**ABOUT THIS EXERCISE:** Could you give the data that follows again exactly, without its pictures?

[SUPPLIED MATERIAL Boundary: Start]

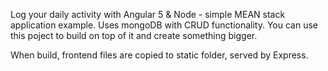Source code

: Log your daily activity with Angular 5 & Node  - simple MEAN stack application example. Uses mongoDB with CRUD functionality. You can use this poject to build on top of it and create something bigger.

When build, frontend files are copied to static folder, served by Express.

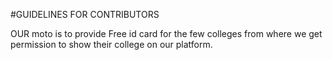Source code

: #GUIDELINES FOR CONTRIBUTORS

OUR moto is to provide Free id card for the few colleges from where we get permission to show their college on our platform.

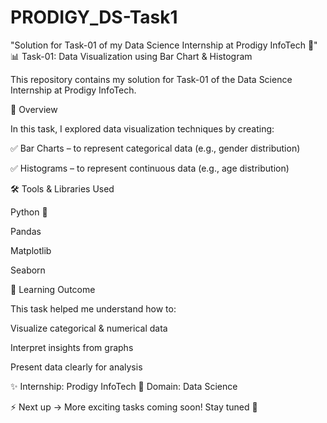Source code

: # PRODIGY_DS-Task1
"Solution for Task-01 of my Data Science Internship at Prodigy InfoTech 🚀"
📊 Task-01: Data Visualization using Bar Chart & Histogram

This repository contains my solution for Task-01 of the Data Science Internship at Prodigy InfoTech.

📌 Overview

In this task, I explored data visualization techniques by creating:

✅ Bar Charts – to represent categorical data (e.g., gender distribution)

✅ Histograms – to represent continuous data (e.g., age distribution)

🛠️ Tools & Libraries Used

Python 🐍

Pandas

Matplotlib

Seaborn

🎯 Learning Outcome

This task helped me understand how to:

Visualize categorical & numerical data

Interpret insights from graphs

Present data clearly for analysis

✨ Internship: Prodigy InfoTech
🔖 Domain: Data Science

⚡ Next up → More exciting tasks coming soon! Stay tuned 🚀
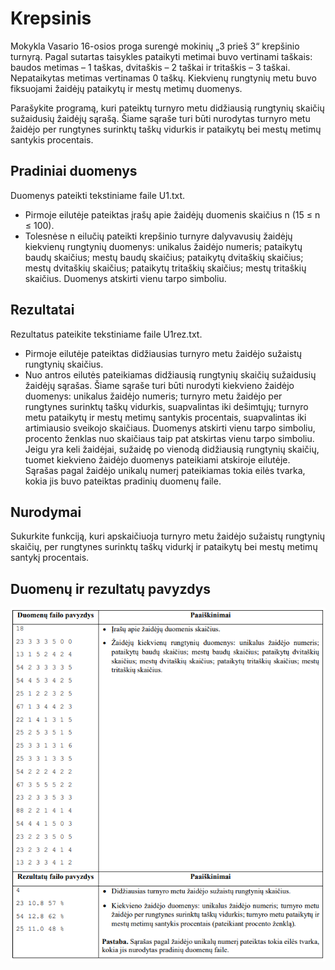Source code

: # Krepsinis

Mokykla Vasario 16-osios proga surengė mokinių „3 prieš 3“ krepšinio turnyrą. Pagal sutartas taisykles
pataikyti metimai buvo vertinami taškais: baudos metimas – 1 taškas, dvitaškis – 2 taškai ir tritaškis –
3 taškai. Nepataikytas metimas vertinamas 0 taškų. Kiekvienų rungtynių metu buvo fiksuojami žaidėjų
pataikytų ir mestų metimų duomenys.

Parašykite programą, kuri pateiktų turnyro metu didžiausią rungtynių skaičių sužaidusių žaidėjų sąrašą.
Šiame sąraše turi būti nurodytas turnyro metu žaidėjo per rungtynes surinktų taškų vidurkis ir pataikytų bei
mestų metimų santykis procentais.

## Pradiniai duomenys
Duomenys pateikti tekstiniame faile U1.txt.
- Pirmoje eilutėje pateiktas įrašų apie žaidėjų duomenis skaičius n (15 ≤ n ≤ 100).
- Tolesnėse n eilučių pateikti krepšinio turnyre dalyvavusių žaidėjų kiekvienų rungtynių duomenys:
unikalus žaidėjo numeris; pataikytų baudų skaičius; mestų baudų skaičius; pataikytų dvitaškių
skaičius; mestų dvitaškių skaičius; pataikytų tritaškių skaičius; mestų tritaškių skaičius. Duomenys
atskirti vienu tarpo simboliu.

## Rezultatai
Rezultatus pateikite tekstiniame faile U1rez.txt.
- Pirmoje eilutėje pateiktas didžiausias turnyro metu žaidėjo sužaistų rungtynių skaičius.
- Nuo antros eilutės pateikiamas didžiausią rungtynių skaičių sužaidusių žaidėjų sąrašas. Šiame sąraše
turi būti nurodyti kiekvieno žaidėjo duomenys: unikalus žaidėjo numeris; turnyro metu žaidėjo per
rungtynes surinktų taškų vidurkis, suapvalintas iki dešimtųjų; turnyro metu pataikytų ir mestų
metimų santykis procentais, suapvalintas iki artimiausio sveikojo skaičiaus. Duomenys atskirti
vienu tarpo simboliu, procento ženklas nuo skaičiaus taip pat atskirtas vienu tarpo simboliu. Jeigu
yra keli žaidėjai, sužaidę po vienodą didžiausią rungtynių skaičių, tuomet kiekvieno žaidėjo
duomenys pateikiami atskiroje eilutėje. Sąrašas pagal žaidėjo unikalų numerį pateikiamas tokia eilės
tvarka, kokia jis buvo pateiktas pradinių duomenų faile.

## Nurodymai
Sukurkite funkciją, kuri apskaičiuoja turnyro metu žaidėjo sužaistų rungtynių skaičių, per
rungtynes surinktų taškų vidurkį ir pataikytų bei mestų metimų santykį procentais.

## Duomenų ir rezultatų pavyzdys
![img.png](img.png)
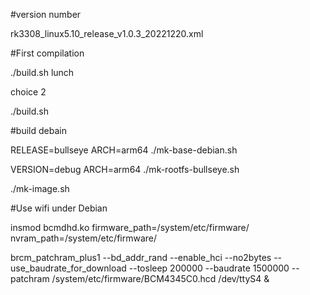 #version number

rk3308_linux5.10_release_v1.0.3_20221220.xml

#First compilation

./build.sh lunch

choice 2

./build.sh 

#build debain

RELEASE=bullseye ARCH=arm64 ./mk-base-debian.sh

VERSION=debug ARCH=arm64 ./mk-rootfs-bullseye.sh

./mk-image.sh

#Use wifi under Debian

insmod bcmdhd.ko firmware_path=/system/etc/firmware/ nvram_path=/system/etc/firmware/

brcm_patchram_plus1 --bd_addr_rand --enable_hci --no2bytes --use_baudrate_for_download  --tosleep  200000 --baudrate 1500000 --patchram  /system/etc/firmware/BCM4345C0.hcd /dev/ttyS4 &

[SUPPLIED MATERIAL Boundary: End]

**WRITTEN SOLUTION:**
Source code

: Log your daily activity with Angular 5 & Node  - simple MEAN stack application example. Uses mongoDB with CRUD functionality. You can use this poject to build on top of it and create something bigger.

When build, frontend files are copied to static folder, served by Express.

Source code

: #GUIDELINES FOR CONTRIBUTORS

OUR moto is to provide Free id card for the few colleges from where we get permission to show their college on our platform.

Source code

: # PRODIGY_DS-Task1
"Solution for Task-01 of my Data Science Internship at Prodigy InfoTech 🚀"
📊 Task-01: Data Visualization using Bar Chart & Histogram

This repository contains my solution for Task-01 of the Data Science Internship at Prodigy InfoTech.

📌 Overview

In this task, I explored data visualization techniques by creating:

✅ Bar Charts – to represent categorical data (e.g., gender distribution)

✅ Histograms – to represent continuous data (e.g., age distribution)

🛠️ Tools & Libraries Used

Python 🐍

Pandas

Matplotlib

Seaborn

🎯 Learning Outcome

This task helped me understand how to:

Visualize categorical & numerical data

Interpret insights from graphs

Present data clearly for analysis

✨ Internship: Prodigy InfoTech
🔖 Domain: Data Science

⚡ Next up → More exciting tasks coming soon! Stay tuned 🚀
Source code

: # Krepsinis

Mokykla Vasario 16-osios proga surengė mokinių „3 prieš 3“ krepšinio turnyrą. Pagal sutartas taisykles
pataikyti metimai buvo vertinami taškais: baudos metimas – 1 taškas, dvitaškis – 2 taškai ir tritaškis –
3 taškai. Nepataikytas metimas vertinamas 0 taškų. Kiekvienų rungtynių metu buvo fiksuojami žaidėjų
pataikytų ir mestų metimų duomenys.

Parašykite programą, kuri pateiktų turnyro metu didžiausią rungtynių skaičių sužaidusių žaidėjų sąrašą.
Šiame sąraše turi būti nurodytas turnyro metu žaidėjo per rungtynes surinktų taškų vidurkis ir pataikytų bei
mestų metimų santykis procentais.

## Pradiniai duomenys
Duomenys pateikti tekstiniame faile U1.txt.
- Pirmoje eilutėje pateiktas įrašų apie žaidėjų duomenis skaičius n (15 ≤ n ≤ 100).
- Tolesnėse n eilučių pateikti krepšinio turnyre dalyvavusių žaidėjų kiekvienų rungtynių duomenys:
unikalus žaidėjo numeris; pataikytų baudų skaičius; mestų baudų skaičius; pataikytų dvitaškių
skaičius; mestų dvitaškių skaičius; pataikytų tritaškių skaičius; mestų tritaškių skaičius. Duomenys
atskirti vienu tarpo simboliu.

## Rezultatai
Rezultatus pateikite tekstiniame faile U1rez.txt.
- Pirmoje eilutėje pateiktas didžiausias turnyro metu žaidėjo sužaistų rungtynių skaičius.
- Nuo antros eilutės pateikiamas didžiausią rungtynių skaičių sužaidusių žaidėjų sąrašas. Šiame sąraše
turi būti nurodyti kiekvieno žaidėjo duomenys: unikalus žaidėjo numeris; turnyro metu žaidėjo per
rungtynes surinktų taškų vidurkis, suapvalintas iki dešimtųjų; turnyro metu pataikytų ir mestų
metimų santykis procentais, suapvalintas iki artimiausio sveikojo skaičiaus. Duomenys atskirti
vienu tarpo simboliu, procento ženklas nuo skaičiaus taip pat atskirtas vienu tarpo simboliu. Jeigu
yra keli žaidėjai, sužaidę po vienodą didžiausią rungtynių skaičių, tuomet kiekvieno žaidėjo
duomenys pateikiami atskiroje eilutėje. Sąrašas pagal žaidėjo unikalų numerį pateikiamas tokia eilės
tvarka, kokia jis buvo pateiktas pradinių duomenų faile.

## Nurodymai
Sukurkite funkciją, kuri apskaičiuoja turnyro metu žaidėjo sužaistų rungtynių skaičių, per
rungtynes surinktų taškų vidurkį ir pataikytų bei mestų metimų santykį procentais.

## Duomenų ir rezultatų pavyzdys
![img.png](img.png)
 #version number

rk3308_linux5.10_release_v1.0.3_20221220.xml

#First compilation

./build.sh lunch

choice 2

./build.sh 

#build debain

RELEASE=bullseye ARCH=arm64 ./mk-base-debian.sh

VERSION=debug ARCH=arm64 ./mk-rootfs-bullseye.sh

./mk-image.sh

#Use wifi under Debian

insmod bcmdhd.ko firmware_path=/system/etc/firmware/ nvram_path=/system/etc/firmware/

brcm_patchram_plus1 --bd_addr_rand --enable_hci --no2bytes --use_baudrate_for_download  --tosleep  200000 --baudrate 1500000 --patchram  /system/etc/firmware/BCM4345C0.hcd /dev/ttyS4 &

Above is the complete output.